| TASK OBJECTIVE |
Filter the entries and keep only the lines where the string "templates" appears.

(Stored data)
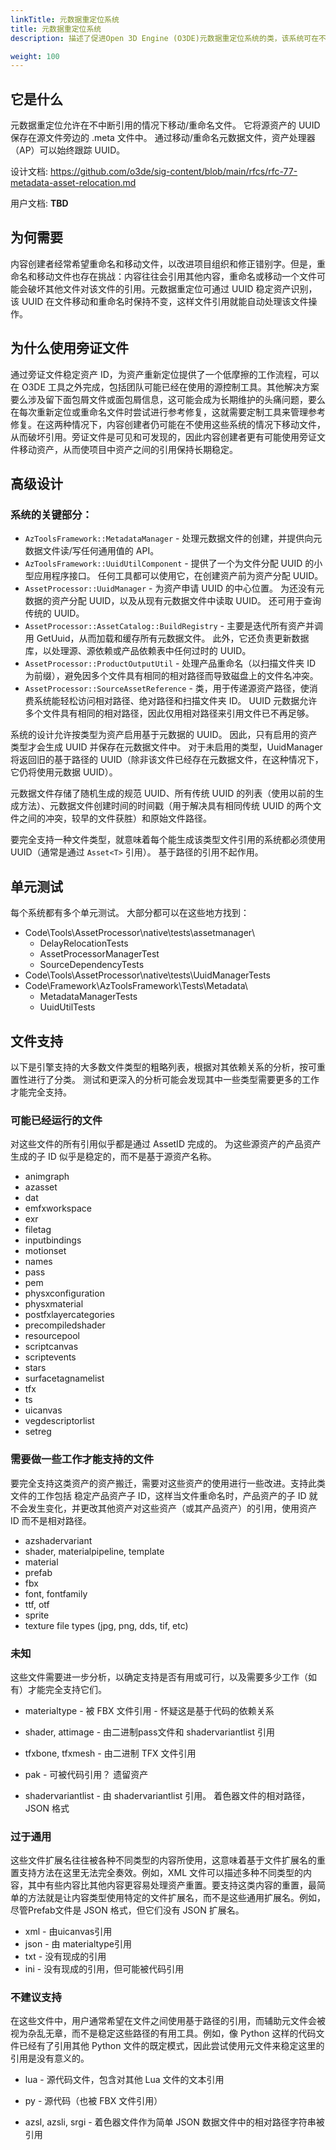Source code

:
 ```yaml
---
linkTitle: 元数据重定位系统
title: 元数据重定位系统
description: 描述了促进Open 3D Engine (O3DE)元数据重定位系统的类，该系统可在不中断引用的情况下移动或重命名资产文件。

weight: 100
---
```


## 它是什么

元数据重定位允许在不中断引用的情况下移动/重命名文件。 它将源资产的 UUID 保存在源文件旁边的 .meta 文件中。 通过移动/重命名元数据文件，资产处理器（AP）可以始终跟踪 UUID。

设计文档: https://github.com/o3de/sig-content/blob/main/rfcs/rfc-77-metadata-asset-relocation.md

用户文档: **TBD**

## 为何需要
内容创建者经常希望重命名和移动文件，以改进项目组织和修正错别字。但是，重命名和移动文件也存在挑战：内容往往会引用其他内容，重命名或移动一个文件可能会破坏其他文件对该文件的引用。元数据重定位可通过 UUID 稳定资产识别，该 UUID 在文件移动和重命名时保持不变，这样文件引用就能自动处理该文件操作。

## 为什么使用旁证文件
通过旁证文件稳定资产 ID，为资产重新定位提供了一个低摩擦的工作流程，可以在 O3DE 工具之外完成，包括团队可能已经在使用的源控制工具。其他解决方案要么涉及留下面包屑文件或面包屑信息，这可能会成为长期维护的头痛问题，要么在每次重新定位或重命名文件时尝试进行参考修复，这就需要定制工具来管理参考修复。在这两种情况下，内容创建者仍可能在不使用这些系统的情况下移动文件，从而破坏引用。旁证文件是可见和可发现的，因此内容创建者更有可能使用旁证文件移动资产，从而使项目中资产之间的引用保持长期稳定。

## 高级设计

### 系统的关键部分：

* `AzToolsFramework::MetadataManager` - 处理元数据文件的创建，并提供向元数据文件读/写任何通用值的 API。
* `AzToolsFramework::UuidUtilComponent` - 提供了一个为文件分配 UUID 的小型应用程序接口。 任何工具都可以使用它，在创建资产前为资产分配 UUID。
* `AssetProcessor::UuidManager` - 为资产申请 UUID 的中心位置。 为还没有元数据的资产分配 UUID，以及从现有元数据文件中读取 UUID。 还可用于查询传统的 UUID。
* `AssetProcessor::AssetCatalog::BuildRegistry` - 主要是迭代所有资产并调用 GetUuid，从而加载和缓存所有元数据文件。 此外，它还负责更新数据库，以处理源、源依赖或产品依赖表中任何过时的 UUID。
* `AssetProcessor::ProductOutputUtil` - 处理产品重命名（以扫描文件夹 ID 为前缀），避免因多个文件具有相同的相对路径而导致磁盘上的文件名冲突。
* `AssetProcessor::SourceAssetReference` - 类，用于传递源资产路径，使消费系统能轻松访问相对路径、绝对路径和扫描文件夹 ID。 UUID 元数据允许多个文件具有相同的相对路径，因此仅用相对路径来引用文件已不再足够。

系统的设计允许按类型为资产启用基于元数据的 UUID。 因此，只有启用的资产类型才会生成 UUID 并保存在元数据文件中。 对于未启用的类型，UuidManager 将返回旧的基于路径的 UUID（除非该文件已经存在元数据文件，在这种情况下，它仍将使用元数据 UUID）。

元数据文件存储了随机生成的规范 UUID、所有传统 UUID 的列表（使用以前的生成方法）、元数据文件创建时间的时间戳（用于解决具有相同传统 UUID 的两个文件之间的冲突，较早的文件获胜）和原始文件路径。

要完全支持一种文件类型，就意味着每个能生成该类型文件引用的系统都必须使用 UUID（通常是通过 `Asset<T>` 引用）。 基于路径的引用不起作用。

## 单元测试

每个系统都有多个单元测试。 大部分都可以在这些地方找到：

* Code\Tools\AssetProcessor\native\tests\assetmanager\
    * DelayRelocationTests
    * AssetProcessorManagerTest
    * SourceDependencyTests
* Code\Tools\AssetProcessor\native\tests\UuidManagerTests
* Code\Framework\AzToolsFramework\Tests\Metadata\
    * MetadataManagerTests
    * UuidUtilTests

## 文件支持

以下是引擎支持的大多数文件类型的粗略列表，根据对其依赖关系的分析，按可重置性进行了分类。 测试和更深入的分析可能会发现其中一些类型需要更多的工作才能完全支持。

### 可能已经运行的文件
对这些文件的所有引用似乎都是通过 AssetID 完成的。 为这些源资产的产品资产生成的子 ID 似乎是稳定的，而不是基于源资产名称。

* animgraph
* azasset
* dat
* emfxworkspace
* exr
* filetag
* inputbindings
* motionset
* names
* pass
* pem
* physxconfiguration
* physxmaterial
* postfxlayercategories
* precompiledshader
* resourcepool
* scriptcanvas
* scriptevents
* stars
* surfacetagnamelist
* tfx
* ts
* uicanvas
* vegdescriptorlist
* setreg

### 需要做一些工作才能支持的文件
要完全支持这类资产的资产搬迁，需要对这些资产的使用进行一些改进。支持此类文件的工作包括 稳定产品资产子 ID，这样当文件重命名时，产品资产的子 ID 就不会发生变化，并更改其他资产对这些资产（或其产品资产）的引用，使用资产 ID 而不是相对路径。

* azshadervariant
* shader, materialpipeline, template
* material
* prefab
* fbx
* font, fontfamily
* ttf, otf
* sprite
* texture file types (jpg, png, dds, tif, etc)

### 未知
这些文件需要进一步分析，以确定支持是否有用或可行，以及需要多少工作（如有）才能完全支持它们。

* materialtype - 被 FBX 文件引用 - 怀疑这是基于代码的依赖关系
* shader, attimage - 由二进制pass文件和 shadervariantlist 引用
* tfxbone, tfxmesh - 由二进制 TFX 文件引用

* pak - 可被代码引用？ 遗留资产
* shadervariantlist - 由 shadervariantlist 引用。 着色器文件的相对路径，JSON 格式

### 过于通用
这些文件扩展名往往被各种不同类型的内容所使用，这意味着基于文件扩展名的重置支持方法在这里无法完全奏效。例如，XML 文件可以描述多种不同类型的内容，其中有些内容比其他内容更容易处理资产重置。要支持这类内容的重置，最简单的方法就是让内容类型使用特定的文件扩展名，而不是这些通用扩展名。例如，尽管Prefab文件是 JSON 格式，但它们没有 JSON 扩展名。

* xml - 由uicanvas引用
* json - 由 materialtype引用
* txt - 没有现成的引用
* ini - 没有现成的引用，但可能被代码引用

### 不建议支持
在这些文件中，用户通常希望在文件之间使用基于路径的引用，而辅助元文件会被视为杂乱无章，而不是稳定这些路径的有用工具。例如，像 Python 这样的代码文件已经有了引用其他 Python 文件的既定模式，因此尝试使用元文件来稳定这里的引用是没有意义的。
* lua - 源代码文件，包含对其他 Lua 文件的文本引用

* py - 源代码（也被 FBX 文件引用）
* azsl, azsli, srgi - 着色器文件作为简单 JSON 数据文件中的相对路径字符串被引用
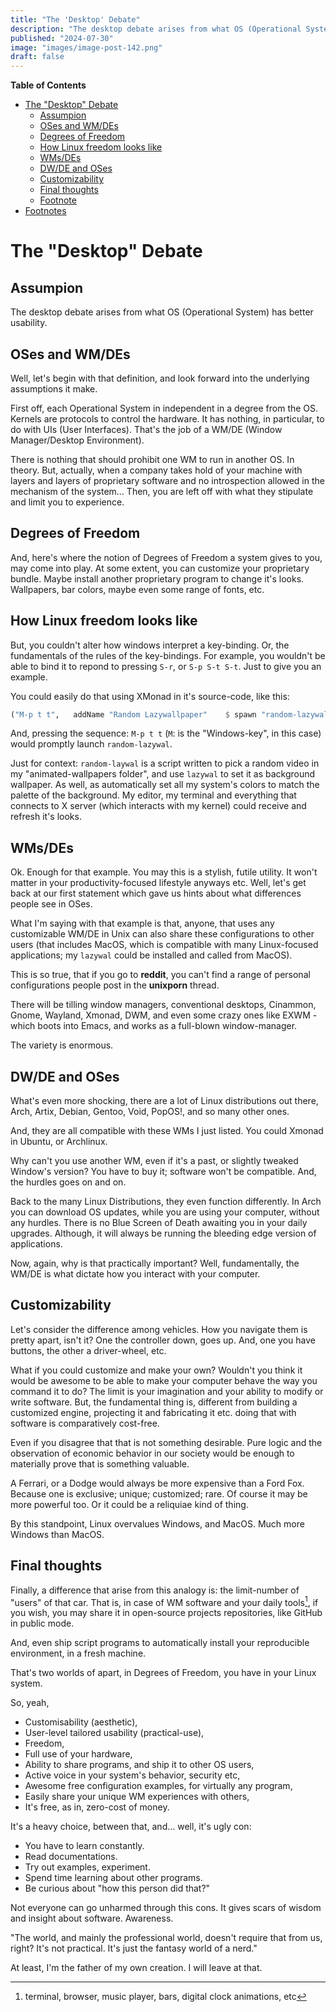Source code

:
 ```yaml
---
title: "The 'Desktop' Debate"
description: "The desktop debate arises from what OS (Operational System) has better usability. Kernels are protocols to control the hardware. It has nothing, in particular, to do with UIs (User Interfaces). That's the job of"
published: "2024-07-30"
image: "images/image-post-142.png"
draft: false
---
```


<!-- markdown-toc start - Don't edit this section. Run M-x markdown-toc-refresh-toc -->
**Table of Contents**

- [The "Desktop" Debate](#the-desktop-debate)
    - [Assumpion](#assumpion)
    - [OSes and WM/DEs](#oses-and-wmdes)
    - [Degrees of Freedom](#degrees-of-freedom)
    - [How Linux freedom looks like](#how-linux-freedom-looks-like)
    - [WMs/DEs](#wmsdes)
    - [DW/DE and OSes](#dwde-and-oses)
    - [Customizability ](#customizability)
    - [Final thoughts](#final-thoughts)
    - [Footnote](#footnote)
- [Footnotes](#footnotes)

<!-- markdown-toc end -->
# The "Desktop" Debate

## Assumpion
The desktop debate arises from what OS (Operational System) has better usability.

## OSes and WM/DEs

Well, let's begin with that definition, and look forward into the underlying assumptions it make.

First off, each Operational System in independent in a degree from the OS. Kernels are protocols to control the hardware. It has nothing, in particular, to do with UIs (User Interfaces). That's the job of a WM/DE (Window Manager/Desktop Environment).

There is nothing that should prohibit one WM to run in another OS. In theory. But, actually, when a company takes hold of your machine with layers and layers of proprietary software and no introspection allowed in the mechanism of the system... Then, you are left off with what they stipulate and limit you to experience. 

## Degrees of Freedom

And, here's where the notion of Degrees of Freedom a system gives to you, may come into play. At some extent, you can customize your proprietary bundle. Maybe install another proprietary program to change it's looks. Wallpapers, bar colors, maybe even some range of fonts, etc.

## How Linux freedom looks like

But, you couldn't alter how windows interpret a key-binding. Or, the fundamentals of the rules of the key-bindings. For example, you wouldn't be able to bind it to repond to pressing `S-r`, or `S-p S-t S-t`. Just to give you an example.

You could easily do that using XMonad in it's source-code, like this:

```haskell
("M-p t t",   addName "Random Lazywallpaper"    $ spawn "random-lazywal")
```
And, pressing the sequence: `M-p t t` (`M`: is the "Windows-key", in this case) would promptly launch `random-lazywal`. 

Just for context: `random-laywal` is a script written to pick a random video in my "animated-wallpapers folder", and use `lazywal` to set it as background wallpaper. As well, as automatically set all my system's colors to match the palette of the background. My editor, my terminal and everything that connects to X server (which interacts with my kernel) could receive and refresh it's looks.

## WMs/DEs

Ok. Enough for that example. You may this is a stylish, futile utility. It won't matter in your productivity-focused lifestyle anyways etc. Well, let's get back at our first statement which gave us hints about what differences people see in OSes.

What I'm saying with that example is that, anyone, that uses any customizable WM/DE in Unix can also share these configurations to other users (that includes MacOS, which is compatible with many Linux-focused applications; my `lazywal` could be installed and called from MacOS).

This is so true, that if you go to **reddit**, you can't find a range of personal configurations people post in the **unixporn** thread. 

There will be tilling window managers, conventional desktops, Cinammon, Gnome, Wayland, Xmonad, DWM, and even some crazy ones like EXWM - which boots into Emacs, and works as a full-blown window-manager.

The variety is enormous. 

## DW/DE and OSes

What's even more shocking, there are a lot of Linux distributions out there, Arch, Artix, Debian, Gentoo, Void, PopOS!, and so many other ones.

And, they are all compatible with these WMs I just listed. You could Xmonad in Ubuntu, or Archlinux.

Why can't you use another WM, even if it's a past, or slightly tweaked Window's version? You have to buy it; software won't be compatible. And, the hurdles goes on and on.

Back to the many Linux Distributions, they even function differently. In Arch you can download OS updates, while you are using your computer, without any hurdles. There is no Blue Screen of Death awaiting you in your daily upgrades. Although, it will always be running the bleeding edge version of applications.

Now, again, why is that practically important? Well, fundamentally, the WM/DE is what dictate how you interact with your computer.

## Customizability 

Let's consider the difference among vehicles. How you navigate them is pretty apart, isn't it? One the controller down, goes up. And, one you have buttons, the other a driver-wheel, etc.

What if you could customize and make your own? Wouldn't you think it would be awesome to be able to make your computer behave the way you command it to do? The limit is your imagination and your ability to modify or write software. But, the fundamental thing is, different from building a customized engine, projecting it and fabricating it etc. doing that with software is comparatively cost-free.

Even if you disagree that that is not something desirable. Pure logic and the observation of economic behavior in our society would be enough to materially prove that is something valuable.

A Ferrari, or a Dodge would always be more expensive than a Ford Fox. Because one is exclusive; unique; customized; rare. Of course it may be more powerful too. Or it could be a reliquiae kind of thing.

By this standpoint, Linux overvalues Windows, and MacOS. Much more Windows than MacOS.

## Final thoughts

Finally, a difference that arise from this analogy is: the limit-number of "users" of that car. That is, in case of WM software and your daily tools[^1], if you wish, you may share it in open-source projects repositories, like GitHub in public mode.

And, even ship script programs to automatically install your reproducible environment, in a fresh machine.

That's two worlds of apart, in Degrees of Freedom, you have in your Linux system.

So, yeah, 
- Customisability (aesthetic), 
- User-level tailored usability (practical-use), 
- Freedom,
- Full use of your hardware,
- Ability to share programs, and ship it to other OS users,
- Active voice in your system's behavior, security etc,
- Awesome free configuration examples, for virtually any program,
- Easily share your unique WM experiences with others,
- It's free, as in, zero-cost of money.

It's a heavy choice, between that, and... well, it's ugly con:
- You have to learn constantly.
- Read documentations.
- Try out examples, experiment.
- Spend time learning about other programs.
- Be curious about "how this person did that?"

Not everyone can go unharmed through this cons. It gives scars of wisdom and insight about software. Awareness.

"The world, and mainly the professional world, doesn't require that from us, right? It's not practical. It's just the fantasy world of a nerd."

At least, I'm the father of my own creation. I will leave at that. 

[^1]: terminal, browser, music player, bars, digital clock animations, etc 
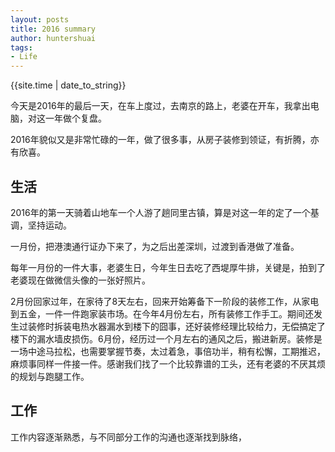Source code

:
 ```yaml
---
layout: posts
title: 2016 summary
author: huntershuai
tags:
- Life
---
```


{{site.time | date_to_string}}

今天是2016年的最后一天，在车上度过，去南京的路上，老婆在开车，我拿出电脑，对这一年做个复盘。

2016年貌似又是非常忙碌的一年，做了很多事，从房子装修到领证，有折腾，亦有欣喜。

## 生活
2016年的第一天骑着山地车一个人游了趟同里古镇，算是对这一年的定了一个基调，坚持运动。

一月份，把港澳通行证办下来了，为之后出差深圳，过渡到香港做了准备。

每年一月份的一件大事，老婆生日，今年生日去吃了西堤厚牛排，关键是，拍到了老婆现在做微信头像的一张好照片。

2月份回家过年，在家待了8天左右，回来开始筹备下一阶段的装修工作，从家电到五金，一件一件跑家装市场。在今年4月份左右，所有装修工作手工。期间还发生过装修时拆装电热水器漏水到楼下的囧事，还好装修经理比较给力，无偿搞定了楼下的漏水墙皮损伤。6月份，经历过一个月左右的通风之后，搬进新房。装修是一场中途马拉松，也需要掌握节奏，太过着急，事倍功半，稍有松懈，工期推迟，麻烦事同样一件接一件。感谢我们找了一个比较靠谱的工头，还有老婆的不厌其烦的规划与跑腿工作。


## 工作
工作内容逐渐熟悉，与不同部分工作的沟通也逐渐找到脉络，



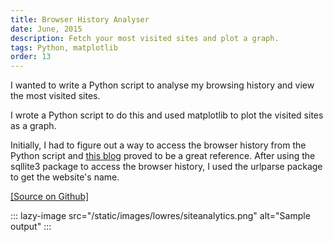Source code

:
 ```yaml
---
title: Browser History Analyser
date: June, 2015
description: Fetch your most visited sites and plot a graph.
tags: Python, matplotlib
order: 13
---
```


I wanted to write a Python script to analyse my browsing history and view the most visited sites.

I wrote a Python script to do this and used matplotlib to plot the visited sites as a graph.

Initially, I had to figure out a way to access the browser history from the Python script and [this blog](http://digital-forensics.sans.org/blog/2010/01/21/google-chrome-forensics/) proved to be a great reference. After using the sqllite3 package to access the browser history, I used the urlparse package to get the website's name.

[[Source on Github]](https://github.com/astronomersiva/SnoopMyself)

::: lazy-image src="/static/images/lowres/siteanalytics.png" alt="Sample output" :::
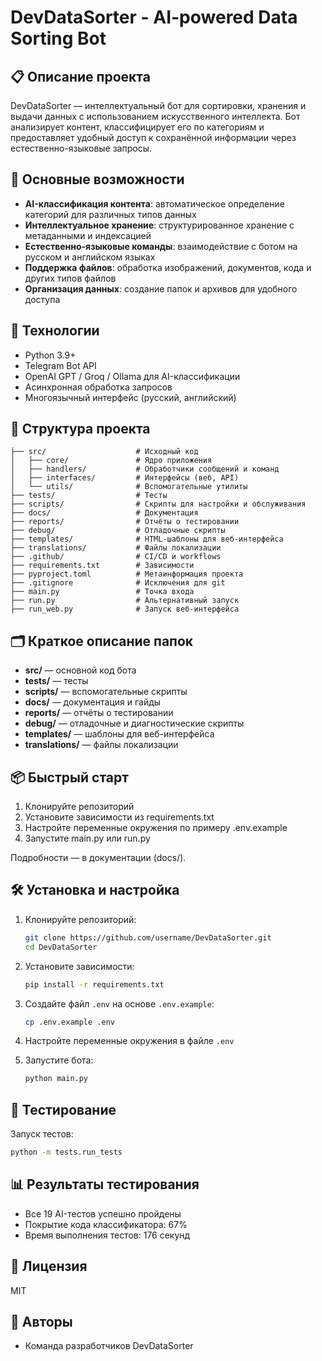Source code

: # DevDataSorter - AI-powered Data Sorting Bot

## 📋 Описание проекта

DevDataSorter — интеллектуальный бот для сортировки, хранения и выдачи данных с использованием искусственного интеллекта. Бот анализирует контент, классифицирует его по категориям и предоставляет удобный доступ к сохранённой информации через естественно-языковые запросы.

## 🚀 Основные возможности

- **AI-классификация контента**: автоматическое определение категорий для различных типов данных
- **Интеллектуальное хранение**: структурированное хранение с метаданными и индексацией
- **Естественно-языковые команды**: взаимодействие с ботом на русском и английском языках
- **Поддержка файлов**: обработка изображений, документов, кода и других типов файлов
- **Организация данных**: создание папок и архивов для удобного доступа

## 🔧 Технологии

- Python 3.9+
- Telegram Bot API
- OpenAI GPT / Groq / Ollama для AI-классификации
- Асинхронная обработка запросов
- Многоязычный интерфейс (русский, английский)

## 📁 Структура проекта

```
├── src/                    # Исходный код
│   ├── core/               # Ядро приложения
│   ├── handlers/           # Обработчики сообщений и команд
│   ├── interfaces/         # Интерфейсы (веб, API)
│   └── utils/              # Вспомогательные утилиты
├── tests/                  # Тесты
├── scripts/                # Скрипты для настройки и обслуживания
├── docs/                   # Документация
├── reports/                # Отчёты о тестировании
├── debug/                  # Отладочные скрипты
├── templates/              # HTML-шаблоны для веб-интерфейса
├── translations/           # Файлы локализации
├── .github/                # CI/CD и workflows
├── requirements.txt        # Зависимости
├── pyproject.toml          # Метаинформация проекта
├── .gitignore              # Исключения для git
├── main.py                 # Точка входа
├── run.py                  # Альтернативный запуск
├── run_web.py              # Запуск веб-интерфейса
```

## 🗂️ Краткое описание папок

- **src/** — основной код бота
- **tests/** — тесты
- **scripts/** — вспомогательные скрипты
- **docs/** — документация и гайды
- **reports/** — отчёты о тестировании
- **debug/** — отладочные и диагностические скрипты
- **templates/** — шаблоны для веб-интерфейса
- **translations/** — файлы локализации

## 📦 Быстрый старт

1. Клонируйте репозиторий
2. Установите зависимости из requirements.txt
3. Настройте переменные окружения по примеру .env.example
4. Запустите main.py или run.py

Подробности — в документации (docs/).

## 🛠️ Установка и настройка

1. Клонируйте репозиторий:
   ```bash
   git clone https://github.com/username/DevDataSorter.git
   cd DevDataSorter
   ```

2. Установите зависимости:
   ```bash
   pip install -r requirements.txt
   ```

3. Создайте файл `.env` на основе `.env.example`:
   ```bash
   cp .env.example .env
   ```

4. Настройте переменные окружения в файле `.env`

5. Запустите бота:
   ```bash
   python main.py
   ```

## 🧪 Тестирование

Запуск тестов:
```bash
python -m tests.run_tests
```

## 📊 Результаты тестирования

- Все 19 AI-тестов успешно пройдены
- Покрытие кода классификатора: 67%
- Время выполнения тестов: 176 секунд

## 📄 Лицензия

MIT

## 👥 Авторы

- Команда разработчиков DevDataSorter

| ANSWER TO THIS EXERCISE |
├── templates/              # HTML-шаблоны для веб-интерфейса
- **templates/** — шаблоны для веб-интерфейса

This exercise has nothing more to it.